Y esa es la movida, que todo lo que tragamos de Casablancas, Titanics y Ghosts sin ni siquiera darnos cuenta nos pasa una factura más larga que el Cristo Redentor ese. No tanto por la idealización del amor (que también), sino por la concepción de este como el sentido único de la existencia; como el requisito para ser. Es lógico querer enamorarse. Vaya que sí. Probablemente sea de los pocos empeños que compartamos todos los sujetos que tenemos la capacidad de pensar. De alguna manera nos hace humanos. O eso dicen. Lo que no es lógico es que nuestra vida se reduzca solo a eso, como si de una ruleta rusa se tratase. La vida es más, muchísimo más, que el amor. Sin intención de quitar mérito a este último, vaya. El día que esa idea se nos cuele entre ceja y ceja y puede que dejemos de lado el síndrome de los pajarracos de colores y nos permitamos ser calcetines impares sin tener que justificarnos por ello.

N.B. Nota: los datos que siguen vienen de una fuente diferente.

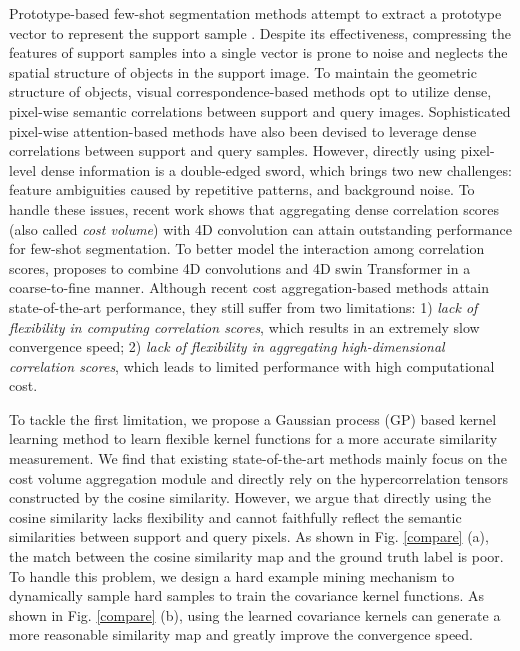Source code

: \documentclass[runningheads]{llncs}
\begin{document}
Prototype-based few-shot segmentation methods attempt to extract a prototype vector to represent the support sample \cite{wang2021variational,sun2021attentional,yang2020prototype}.
Despite its effectiveness, compressing the features of support samples into a single vector is prone to noise and neglects the spatial structure of objects in the support image. To maintain the geometric structure of objects, visual correspondence-based methods \cite{min2021hypercorrelation,hu2019attention,zhang2019pyramid} opt to utilize dense, pixel-wise semantic correlations between support and query images. Sophisticated pixel-wise attention-based methods \cite{zhang2021few} have also been devised to leverage dense correlations between support and query samples. However, directly using pixel-level dense information is a double-edged sword, which brings two new challenges: feature ambiguities caused by repetitive patterns, and background noise. To handle these issues, recent work \cite{min2021hypercorrelation} shows that aggregating dense correlation scores (also called \emph{cost volume}) with 4D convolution can attain outstanding performance for few-shot segmentation. To better model the interaction among correlation scores, \cite{hong2021cost} proposes to combine 4D convolutions and 4D swin Transformer \cite{liu2021swin} in a coarse-to-fine manner. Although recent cost aggregation-based methods \cite{min2021hypercorrelation,hong2021cost} attain state-of-the-art performance, they still suffer from two limitations: 1) \emph{lack of flexibility in computing correlation scores}, which results in an extremely slow convergence speed; 2) \emph{lack of flexibility in aggregating high-dimensional correlation scores}, which leads to limited performance with high computational cost.

To tackle the first limitation, we propose a Gaussian process (GP) based kernel learning method to learn flexible kernel functions for a more accurate similarity measurement. We find that existing state-of-the-art methods \cite{min2021hypercorrelation,hong2021cost} mainly focus on the cost volume aggregation module and directly rely on the hypercorrelation tensors constructed by the cosine similarity. However, we argue that directly using the cosine similarity lacks flexibility and cannot faithfully reflect the semantic similarities between support and query pixels. As shown in Fig. \ref{compare} (a), the match between the cosine similarity map and the ground truth label is poor. To handle this problem, we design a hard example mining mechanism to dynamically sample hard samples to train the covariance kernel functions. As shown in Fig. \ref{compare} (b), using the learned covariance kernels can generate a more reasonable similarity map and greatly improve the convergence speed.
\end{document}

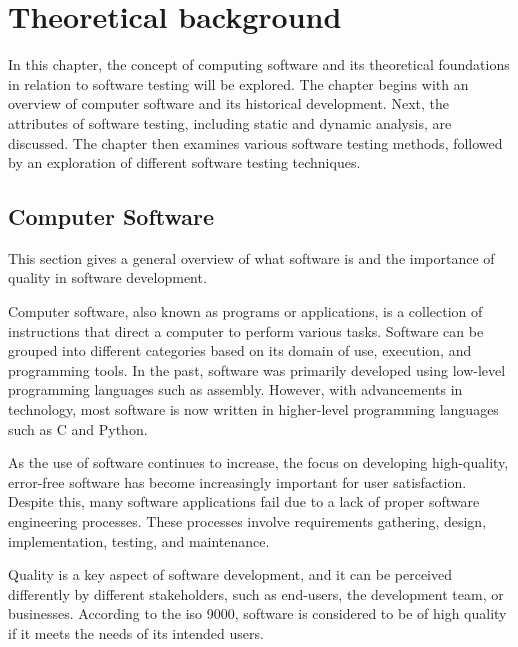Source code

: \vspace{21.5pt}
\chapter{Theoretical background}

In this chapter, the concept of computing software and its theoretical foundations in relation to
software testing will be explored. The chapter begins with an overview of computer software and
its historical development. Next, the attributes of software testing, including static and dynamic
analysis, are discussed. The chapter then examines various software testing methods, followed by
an exploration of different software testing techniques.

\section{Computer Software}
This section gives a general overview of what software is and the importance of quality in
software development.

Computer software, also known as programs or applications, is a collection of instructions that
direct a computer to perform various tasks\cite{Software76:online}. Software can be grouped into
different categories based on its domain of use, execution, and programming tools. In the past,
software was primarily developed using low-level programming languages such as assembly. However,
with advancements in technology, most software is now written in higher-level programming
languages such as C and Python.

As the use of software continues to increase, the focus on developing high-quality,
error-free software has become increasingly important for user satisfaction. Despite this,
many software applications fail due to a lack of proper software engineering processes.
These processes involve requirements gathering, design, implementation, testing, and maintenance.

Quality is a key aspect of software development, and it can be perceived differently by different
stakeholders, such as end-users, the development team, or businesses. According to the
\acrlong{iso} 9000, software is considered to be of high quality if it meets the needs of its intended users.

El día en el que entendamos que las ecuaciones no necesitan doses para ser completas. Ese. Ese día será el día.
Me atrevería a decir que el reconocido psicoanalista alemán Eric Fromm ya dibujó esa especie de «avance conceptual» necesario hace muchos, muchos años, cuando llegó a la conclusión de que «ser capaz de estar solo es la condición para ser capaz de amar». Una idea en la línea de lo de las naranjas completas. Somos, sin necesidad de una segunda sombra. Completos. Enteros. Así que, amen (si así lo desean y tienen la oportunidad, claro) pero, por favor, no me sean agapornis.

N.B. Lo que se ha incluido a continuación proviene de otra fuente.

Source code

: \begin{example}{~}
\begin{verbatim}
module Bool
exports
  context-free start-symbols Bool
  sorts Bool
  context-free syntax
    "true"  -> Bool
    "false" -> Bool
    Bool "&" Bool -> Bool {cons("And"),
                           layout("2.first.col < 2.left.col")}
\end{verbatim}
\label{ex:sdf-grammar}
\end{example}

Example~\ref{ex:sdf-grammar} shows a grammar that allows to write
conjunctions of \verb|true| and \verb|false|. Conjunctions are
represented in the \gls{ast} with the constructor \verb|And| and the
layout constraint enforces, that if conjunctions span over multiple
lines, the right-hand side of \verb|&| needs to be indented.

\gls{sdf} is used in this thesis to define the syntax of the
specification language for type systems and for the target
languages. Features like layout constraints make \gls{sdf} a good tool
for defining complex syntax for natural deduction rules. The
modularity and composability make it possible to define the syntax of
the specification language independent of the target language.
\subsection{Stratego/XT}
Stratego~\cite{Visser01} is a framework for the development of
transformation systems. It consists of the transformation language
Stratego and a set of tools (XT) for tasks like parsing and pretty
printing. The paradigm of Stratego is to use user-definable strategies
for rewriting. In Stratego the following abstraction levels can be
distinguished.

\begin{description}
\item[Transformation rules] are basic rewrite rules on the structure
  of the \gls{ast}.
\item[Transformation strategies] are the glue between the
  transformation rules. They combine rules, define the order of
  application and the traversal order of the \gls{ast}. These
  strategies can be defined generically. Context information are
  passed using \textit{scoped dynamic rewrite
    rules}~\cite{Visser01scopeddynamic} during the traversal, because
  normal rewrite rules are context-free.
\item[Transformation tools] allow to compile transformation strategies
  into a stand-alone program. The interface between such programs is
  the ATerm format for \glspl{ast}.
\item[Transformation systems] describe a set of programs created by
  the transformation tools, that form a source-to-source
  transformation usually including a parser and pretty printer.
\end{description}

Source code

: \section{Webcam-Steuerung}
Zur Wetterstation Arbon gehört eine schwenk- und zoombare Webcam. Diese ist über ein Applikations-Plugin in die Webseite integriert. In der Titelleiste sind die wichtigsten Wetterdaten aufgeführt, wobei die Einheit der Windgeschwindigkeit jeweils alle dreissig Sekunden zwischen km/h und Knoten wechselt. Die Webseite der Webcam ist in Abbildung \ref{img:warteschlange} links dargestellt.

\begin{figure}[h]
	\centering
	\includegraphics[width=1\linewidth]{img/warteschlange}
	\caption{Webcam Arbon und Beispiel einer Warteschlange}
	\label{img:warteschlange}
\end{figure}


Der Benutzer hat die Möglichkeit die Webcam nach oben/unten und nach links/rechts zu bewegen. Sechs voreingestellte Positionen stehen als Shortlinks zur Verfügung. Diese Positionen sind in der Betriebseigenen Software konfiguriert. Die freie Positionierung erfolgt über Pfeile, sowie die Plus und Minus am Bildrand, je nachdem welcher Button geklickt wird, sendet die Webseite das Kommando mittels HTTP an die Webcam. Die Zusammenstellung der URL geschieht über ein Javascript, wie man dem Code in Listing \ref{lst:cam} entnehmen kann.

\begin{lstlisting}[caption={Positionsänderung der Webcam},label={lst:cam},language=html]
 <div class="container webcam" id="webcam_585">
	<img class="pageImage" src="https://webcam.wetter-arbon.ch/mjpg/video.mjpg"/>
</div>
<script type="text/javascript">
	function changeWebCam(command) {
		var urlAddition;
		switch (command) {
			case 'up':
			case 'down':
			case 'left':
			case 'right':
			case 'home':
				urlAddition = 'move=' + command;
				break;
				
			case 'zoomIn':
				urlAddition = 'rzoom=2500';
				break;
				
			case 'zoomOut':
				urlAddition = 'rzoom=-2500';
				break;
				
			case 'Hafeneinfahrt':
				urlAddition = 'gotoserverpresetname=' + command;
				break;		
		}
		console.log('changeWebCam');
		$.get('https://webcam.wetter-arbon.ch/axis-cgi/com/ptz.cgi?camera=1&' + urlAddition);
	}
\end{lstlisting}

Es la consecuencia indeseada de meter el amor (la relación, el noviazgo, el matrimonio…) en la pirámide de Maslow. Basar la estabilidad de la pareja en el bienestar personal, en el «wellness», en la autorealización… hasta que te das cuenta de que tu pareja no es perfecta, y no comparte al 100% tus objetivos. ¡Sorpresa! Y a la casilla de salida. En la siguiente iteración decides que vas a hacerlo mejor. Y te pones a negociar. Lo que te genera incertidumbre y también tensión, porque, vaya, no es tan fácil. Resulta que mi pareja tiene su propia historial personal y hasta principios propios. Uf, qué agobio. Y todo acelerado por las redes sociales, que han sustituido a los padres en esa presión (ahora quizá te des cuente de que tus padres te quieren, y a los amigos de las redes sociales tu «wellness» les importa una milésima de carajo).
Todo por querer ser más moderno que los postmodernos, y creer que la paz de espíritu es un palabro viejo que se puede sustituir por bienestar.
El 1 tiene como referencia a 0 y a 2. Y no hay ecuación sin resto
Dos reflexiones: de rebote me trae el recuerdo del Gran Carotone… vida difícil, futuro incierto… me c… en el amor. La otra: cuando la humanidad sea únicamente femenina, además de que se acabaría la vergüenza de ver tantos machos cabríos amenazando, matando, ultrajando, compitiendo y haciendo guerras, esta condena que nos obligan a crecer y multiplicarnos con todos los dramas intrínsecos llegaría a su fin. Si nuestra misión biológica -además de las de más arriba- es cambiar el sexo a la mujer que éramos en el vientre de nuestra madre (degradante, sino ofensiva tarea, diría) supongo que la vida puede continuar siendo solo femenina. Muy buena lectura.